Sidewalk Labs provides some reasons why they need all this special treatment. And more. Always more.

Previous Master Innovation and Development Plan liveblog entries and relevant documents available here

We’re still on Chapter 3 of Volume 1, so let’s get right to it.

Part 2: Sparking a Cluster in Urban Innovation (pp. 460-493)

Introduction (pp. 462-465; not listed in Table of Contents)

In which Sidewalk Labs makes a pitch for urban innovation as a growing economic sector (p. 464).

Strategy 1: Invest in a cluster-based approach (pp. 466-469; not listed in Table of Contents)

Here at least we get Sidewalk Labs’ response to my earlier question about why they want to build in an area in which Sidewalk Labs controls everything, from the land to the laws. I’m not convinced, but at least it’s a response.

Easier to prototype:

urban innovation often requires integration with the built environment, increasing the cost of prototyping, requiring greater coordination among more stakeholders, and making it difficult to test and commercialize early-stage concepts. It can be far more difficult to prototype a new system for flexible, rearrangeable walls in ground-floor retail space, than it is to test a new app on iOS. (p. 468)

But do you need to rearrange an entire neighbourhood to do it?

The tech-law connection:

urban innovation often requires close coordination with government and existing policy.

Sort of. Certainly they both affect each other, but testing doesn’t necessarily require that a city change its laws.

Take an innovation that is focused on creating more sustainable and cost-efficient street lights that provide brighter and safer night-time environments while using less power. Innovators often must coordinate with formal or informal authorities, even for early testing, to secure necessary input, buy-in, authorization, or permits. Coordination becomes more complicated and time-intensive as innovators move from testing to scale and as new stakeholders introduce additional constraints or complexities.

There are two problems with this example. First, it treats innovations as if they are completely neutral rather than something that can yield either positive or negative results.

Second, it assumes that laws that slow down innovations are an inefficiency to be overcome, when they often also protect existing public goods or interests (which may themselves be positive or negative).  For example, we would all be better off if we had had laws on the book to restrict or outlaw Google’s and Facebook’s innovations regarding targeted advertising. This innovation has made Facebook’s business (social media) sustainable, but at the cost of destabilizing democratic society and has contributed to an actual genocide.

Real-world consequences:

unlike other disciplines where innovators are encouraged to fail fast, urban innovation can have higher stakes. Changes to construction technologies that inadvertently compromise structural integrity are not acceptable — unsafe buildings have significant real-world consequences. The same holds true for self-driving vehicle testing and other innovations that operate in public space. (pp. 468-469)

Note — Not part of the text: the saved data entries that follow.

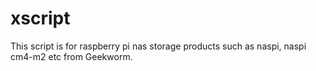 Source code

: # xscript
This script is for raspberry pi nas storage products such as naspi, naspi cm4-m2 etc from Geekworm.
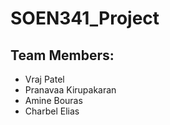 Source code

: # SOEN341_Project
## Team Members:
- Vraj Patel
- Pranavaa Kirupakaran
- Amine Bouras
- Charbel Elias
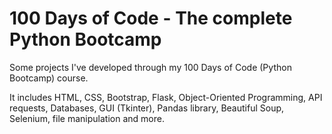 # 100 Days of Code - The complete Python Bootcamp
Some projects I've developed through my 100 Days of Code (Python Bootcamp) course.

It includes HTML, CSS, Bootstrap, Flask, Object-Oriented Programming, API requests, Databases, GUI (Tkinter), Pandas library, Beautiful Soup, Selenium, file manipulation and more.
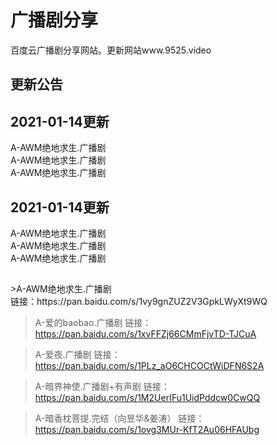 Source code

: # <b>广播剧分享</b>
百度云广播剧分享网站。更新网站www.9525.video
<h2>更新公告</h2>

<h2>2021-01-14更新</h2>

A-AWM绝地求生.广播剧<br>A-AWM绝地求生.广播剧<br>A-AWM绝地求生.广播剧<br>
<h2></h2>
<h2>2021-01-14更新</h2>

A-AWM绝地求生.广播剧<br>A-AWM绝地求生.广播剧<br>A-AWM绝地求生.广播剧<br>
<h2></h2>
>A-AWM绝地求生.广播剧<br>
链接：https://pan.baidu.com/s/1vy9gnZUZ2V3GpkLWyXt9WQ
 
>A-爱的baobao.广播剧
链接：https://pan.baidu.com/s/1xvFFZj66CMmFjvTD-TJCuA
 
 
>A-爱夜.广播剧
链接：https://pan.baidu.com/s/1PLz_aO6CHCOCtWiDFN6S2A
 
 
>A-暗界神使.广播剧+有声剧
链接：https://pan.baidu.com/s/1M2UerIFu1UidPddcw0CwQQ

 
>A-暗香枕菩提.完结（向昱华&姜涛）
链接：https://pan.baidu.com/s/1ovg3MUr-KfT2Au06HFAUbg

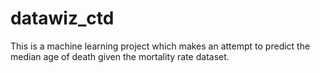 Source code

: # datawiz_ctd
This is a machine learning project which makes an attempt to predict the median age of death given the mortality rate dataset.
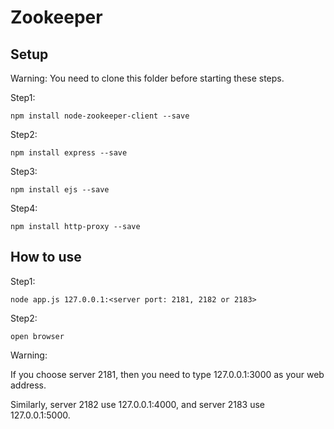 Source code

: # Zookeeper

## Setup

Warning: You need to clone this folder before starting these steps.

Step1:

	npm install node-zookeeper-client --save

Step2:

	npm install express --save

Step3:

	npm install ejs --save

Step4:

	npm install http-proxy --save

## How to use

Step1:

	node app.js 127.0.0.1:<server port: 2181, 2182 or 2183>

Step2:
	
	open browser
Warning:

If you choose server 2181, then you need to type 127.0.0.1:3000 as your web address.

Similarly, server 2182 use 127.0.0.1:4000, and server 2183 use 127.0.0.1:5000.

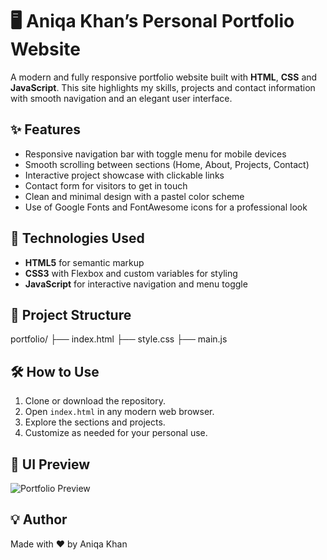 # 🖥️ Aniqa Khan’s Personal Portfolio Website

A modern and fully responsive portfolio website built with **HTML**, **CSS** and **JavaScript**. This site highlights my skills, projects and contact information with smooth navigation and an elegant user interface.

## ✨ Features

- Responsive navigation bar with toggle menu for mobile devices  
- Smooth scrolling between sections (Home, About, Projects, Contact)  
- Interactive project showcase with clickable links  
- Contact form for visitors to get in touch  
- Clean and minimal design with a pastel color scheme  
- Use of Google Fonts and FontAwesome icons for a professional look  

## 🚀 Technologies Used

- **HTML5** for semantic markup  
- **CSS3** with Flexbox and custom variables for styling  
- **JavaScript** for interactive navigation and menu toggle  

## 📁 Project Structure

portfolio/
├── index.html
├── style.css
├── main.js

## 🛠️ How to Use

1. Clone or download the repository.  
2. Open `index.html` in any modern web browser.  
3. Explore the sections and projects.  
4. Customize as needed for your personal use.

## 📸 UI Preview

![Portfolio Preview](Protfolio.png)

## 💡 Author

Made with ❤️ by Aniqa Khan  

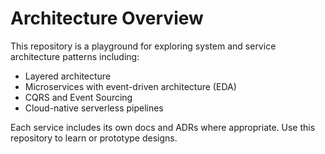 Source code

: # Architecture Overview

This repository is a playground for exploring system and service architecture patterns including:

- Layered architecture
- Microservices with event-driven architecture (EDA)
- CQRS and Event Sourcing
- Cloud-native serverless pipelines

Each service includes its own docs and ADRs where appropriate. Use this repository to learn or prototype designs.
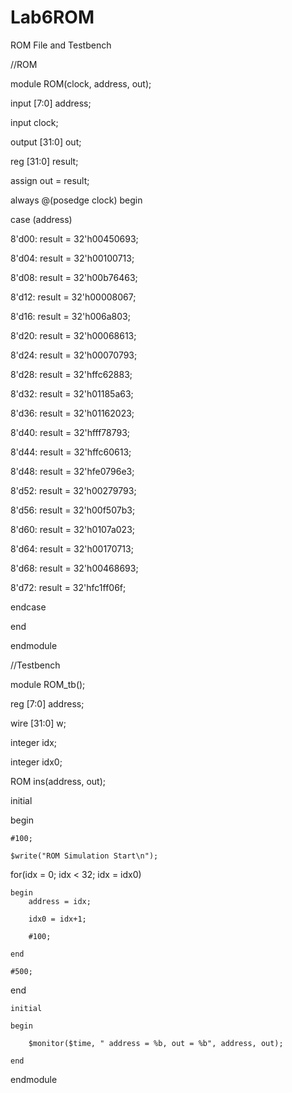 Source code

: # Lab6ROM
ROM File and Testbench

//ROM

module ROM(clock, address, out);

input [7:0] address;

input clock;

output [31:0] out;


reg [31:0] result;

assign out = result;


always @(posedge clock) begin


case (address)

8'd00: result = 32'h00450693;

8'd04: result = 32'h00100713;

8'd08: result = 32'h00b76463;

8'd12: result = 32'h00008067;

8'd16: result = 32'h006a803;

8'd20: result = 32'h00068613;

8'd24: result = 32'h00070793;

8'd28: result = 32'hffc62883;

8'd32: result = 32'h01185a63;

8'd36: result = 32'h01162023;

8'd40: result = 32'hfff78793;

8'd44: result = 32'hffc60613;

8'd48: result = 32'hfe0796e3;

8'd52: result = 32'h00279793;

8'd56: result = 32'h00f507b3;

8'd60: result = 32'h0107a023;

8'd64: result = 32'h00170713;

8'd68: result = 32'h00468693;

8'd72: result = 32'hfc1ff06f;

endcase

end


endmodule 


//Testbench

module ROM_tb();

reg [7:0] address;

wire [31:0] w;

integer idx;

integer idx0;


ROM ins(address, out);


initial


begin

	#100;
  
	$write("ROM Simulation Start\n");
	
  for(idx = 0; idx < 32; idx = idx0)

	begin
		address = idx;
    
		idx0 = idx+1;
    
		#100;
    
	end 
  
	#500;
  
end

	initial
  
	begin
  
		$monitor($time, " address = %b, out = %b", address, out);
    
	end
  
endmodule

This is the weirdest justification for ditching existing laws. These laws are in place to ensure that urban innovations (say, as they relate to building codes) are as safe as possible, and that unproven, only-beta-tested technologies don’t come on the market.

It’s doubly weird in this case, since Sidewalk Labs isn’t asking to create a Potemkin Safety Village (Ottawa Safety Village RIP) where it will be simulating a city; it wants to build an actual city in which real people will live. This is exactly the situation in which you want strict laws that restrict innovations, especially from companies based in a Silicon Valley culture, in which you can always fix the shittily made app after it’s gone to market.

To put it another way, Sidewalk Labs should be seeking to work within Toronto’s existing regulatory framework, not seeking to change it as it sees fit.

Strategy 2: Build on Toronto’s existing innovation ecosystem to grow the field (pp. 470-473; not listed in Table of Contents)

They would draw on university researchers (p. 470) in particular, although this section is more of a statement of where things stand in terms of tech employment and government support than a description of how they would build on the “existing innovation economy.”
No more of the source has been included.